**Exercise goal**
Could you print the lines below exactly, from the one holding "To send the" through the last line, with no other output?

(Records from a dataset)
----------------
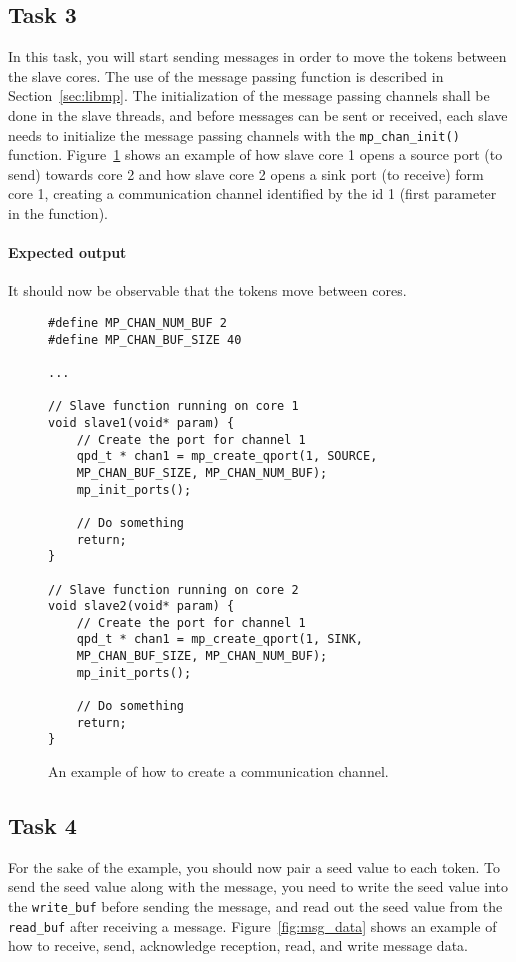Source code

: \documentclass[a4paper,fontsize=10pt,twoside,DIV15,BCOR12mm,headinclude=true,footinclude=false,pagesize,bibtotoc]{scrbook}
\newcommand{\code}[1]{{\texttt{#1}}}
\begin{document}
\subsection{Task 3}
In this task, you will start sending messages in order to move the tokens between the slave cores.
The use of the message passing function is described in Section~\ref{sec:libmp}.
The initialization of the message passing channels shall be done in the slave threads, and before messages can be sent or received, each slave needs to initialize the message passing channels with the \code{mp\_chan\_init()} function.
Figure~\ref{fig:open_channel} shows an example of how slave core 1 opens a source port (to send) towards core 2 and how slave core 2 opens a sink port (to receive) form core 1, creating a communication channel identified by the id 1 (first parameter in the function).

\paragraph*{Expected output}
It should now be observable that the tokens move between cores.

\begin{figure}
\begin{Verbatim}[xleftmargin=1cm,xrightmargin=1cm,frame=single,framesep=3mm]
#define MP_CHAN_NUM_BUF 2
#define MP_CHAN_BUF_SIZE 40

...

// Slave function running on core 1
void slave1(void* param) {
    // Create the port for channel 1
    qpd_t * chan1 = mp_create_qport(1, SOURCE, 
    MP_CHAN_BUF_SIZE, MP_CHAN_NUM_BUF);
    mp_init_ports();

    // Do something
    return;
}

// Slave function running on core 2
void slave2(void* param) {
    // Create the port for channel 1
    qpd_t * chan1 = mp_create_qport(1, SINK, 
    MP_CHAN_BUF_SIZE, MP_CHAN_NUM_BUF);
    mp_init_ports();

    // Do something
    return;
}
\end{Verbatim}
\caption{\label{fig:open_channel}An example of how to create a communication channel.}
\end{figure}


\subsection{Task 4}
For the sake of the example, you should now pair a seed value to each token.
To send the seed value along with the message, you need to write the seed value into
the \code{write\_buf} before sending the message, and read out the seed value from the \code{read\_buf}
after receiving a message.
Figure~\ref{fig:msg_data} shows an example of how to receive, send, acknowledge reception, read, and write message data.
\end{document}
----------------
**Solved exercise**
To send the seed value along with the message, you need to write the seed value into
the \code{write\_buf} before sending the message, and read out the seed value from the \code{read\_buf}
after receiving a message.
Figure~\ref{fig:msg_data} shows an example of how to receive, send, acknowledge reception, read, and write message data.
\end{document}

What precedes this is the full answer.